-- Excerpted records follows --

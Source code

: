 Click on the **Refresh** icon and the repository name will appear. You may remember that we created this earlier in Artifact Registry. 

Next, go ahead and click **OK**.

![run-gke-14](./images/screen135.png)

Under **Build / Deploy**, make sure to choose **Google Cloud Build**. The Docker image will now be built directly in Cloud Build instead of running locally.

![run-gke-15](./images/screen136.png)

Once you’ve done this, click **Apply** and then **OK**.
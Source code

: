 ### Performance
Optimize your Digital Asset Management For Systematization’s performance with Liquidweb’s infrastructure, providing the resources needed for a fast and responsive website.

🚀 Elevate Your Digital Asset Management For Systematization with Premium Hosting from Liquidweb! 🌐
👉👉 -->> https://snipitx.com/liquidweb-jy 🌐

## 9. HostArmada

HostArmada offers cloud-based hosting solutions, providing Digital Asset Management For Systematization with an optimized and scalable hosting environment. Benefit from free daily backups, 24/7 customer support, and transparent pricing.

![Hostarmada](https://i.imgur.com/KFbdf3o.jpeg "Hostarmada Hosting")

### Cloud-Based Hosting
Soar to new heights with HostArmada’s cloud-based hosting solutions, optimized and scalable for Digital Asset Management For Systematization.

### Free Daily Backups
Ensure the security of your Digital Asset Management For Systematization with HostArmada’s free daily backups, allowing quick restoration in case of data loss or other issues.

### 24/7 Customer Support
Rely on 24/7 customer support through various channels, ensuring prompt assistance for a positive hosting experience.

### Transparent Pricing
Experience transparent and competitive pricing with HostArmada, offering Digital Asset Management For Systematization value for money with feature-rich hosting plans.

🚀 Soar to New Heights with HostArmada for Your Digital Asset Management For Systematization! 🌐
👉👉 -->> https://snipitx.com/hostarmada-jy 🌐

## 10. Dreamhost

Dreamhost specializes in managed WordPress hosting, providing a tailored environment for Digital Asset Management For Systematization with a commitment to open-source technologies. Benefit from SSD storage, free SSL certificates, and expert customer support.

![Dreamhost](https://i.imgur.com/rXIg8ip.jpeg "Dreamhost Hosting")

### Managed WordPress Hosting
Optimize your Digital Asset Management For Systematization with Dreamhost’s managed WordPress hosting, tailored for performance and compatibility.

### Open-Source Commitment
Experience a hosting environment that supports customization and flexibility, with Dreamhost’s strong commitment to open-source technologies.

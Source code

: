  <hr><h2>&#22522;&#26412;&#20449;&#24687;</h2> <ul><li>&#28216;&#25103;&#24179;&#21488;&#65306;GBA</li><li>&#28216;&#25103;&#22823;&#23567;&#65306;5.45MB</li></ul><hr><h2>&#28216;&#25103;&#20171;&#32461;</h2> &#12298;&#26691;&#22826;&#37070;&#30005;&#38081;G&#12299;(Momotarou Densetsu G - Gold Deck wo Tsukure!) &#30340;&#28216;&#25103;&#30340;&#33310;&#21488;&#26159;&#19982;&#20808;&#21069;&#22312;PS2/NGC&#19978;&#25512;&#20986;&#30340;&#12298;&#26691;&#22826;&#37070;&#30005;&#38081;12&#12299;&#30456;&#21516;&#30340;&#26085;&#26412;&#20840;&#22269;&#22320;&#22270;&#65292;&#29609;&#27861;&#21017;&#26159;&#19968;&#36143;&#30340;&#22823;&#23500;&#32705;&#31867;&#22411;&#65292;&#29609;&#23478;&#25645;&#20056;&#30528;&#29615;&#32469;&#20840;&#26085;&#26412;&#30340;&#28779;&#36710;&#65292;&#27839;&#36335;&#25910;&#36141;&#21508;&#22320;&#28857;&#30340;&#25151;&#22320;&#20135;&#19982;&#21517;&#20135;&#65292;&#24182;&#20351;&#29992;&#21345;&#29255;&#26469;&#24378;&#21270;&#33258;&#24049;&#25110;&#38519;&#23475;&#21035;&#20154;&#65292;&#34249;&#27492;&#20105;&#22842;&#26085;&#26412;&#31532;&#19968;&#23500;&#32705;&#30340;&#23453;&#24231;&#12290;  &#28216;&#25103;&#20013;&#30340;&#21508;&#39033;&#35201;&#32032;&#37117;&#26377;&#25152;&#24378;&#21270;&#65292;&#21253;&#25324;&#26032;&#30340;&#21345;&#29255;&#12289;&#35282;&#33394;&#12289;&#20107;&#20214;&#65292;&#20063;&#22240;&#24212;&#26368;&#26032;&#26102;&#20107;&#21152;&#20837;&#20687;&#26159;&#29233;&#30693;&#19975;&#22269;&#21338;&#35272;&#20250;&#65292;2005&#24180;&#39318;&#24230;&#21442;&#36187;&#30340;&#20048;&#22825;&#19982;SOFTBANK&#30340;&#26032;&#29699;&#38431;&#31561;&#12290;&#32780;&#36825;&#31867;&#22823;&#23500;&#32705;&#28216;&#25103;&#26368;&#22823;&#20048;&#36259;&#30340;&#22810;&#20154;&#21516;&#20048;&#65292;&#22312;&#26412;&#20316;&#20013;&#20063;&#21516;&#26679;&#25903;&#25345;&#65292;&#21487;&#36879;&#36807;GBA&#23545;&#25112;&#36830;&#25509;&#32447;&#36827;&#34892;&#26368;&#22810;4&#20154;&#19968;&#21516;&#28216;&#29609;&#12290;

-- Excerpted records concluded --

[Task statement]: Look through the entries above and report each line where the string "https" occurs.

[Solution]:
👉👉 -->> https://snipitx.com/liquidweb-jy 🌐
![Hostarmada](https://i.imgur.com/KFbdf3o.jpeg "Hostarmada Hosting")
👉👉 -->> https://snipitx.com/hostarmada-jy 🌐
![Dreamhost](https://i.imgur.com/rXIg8ip.jpeg "Dreamhost Hosting")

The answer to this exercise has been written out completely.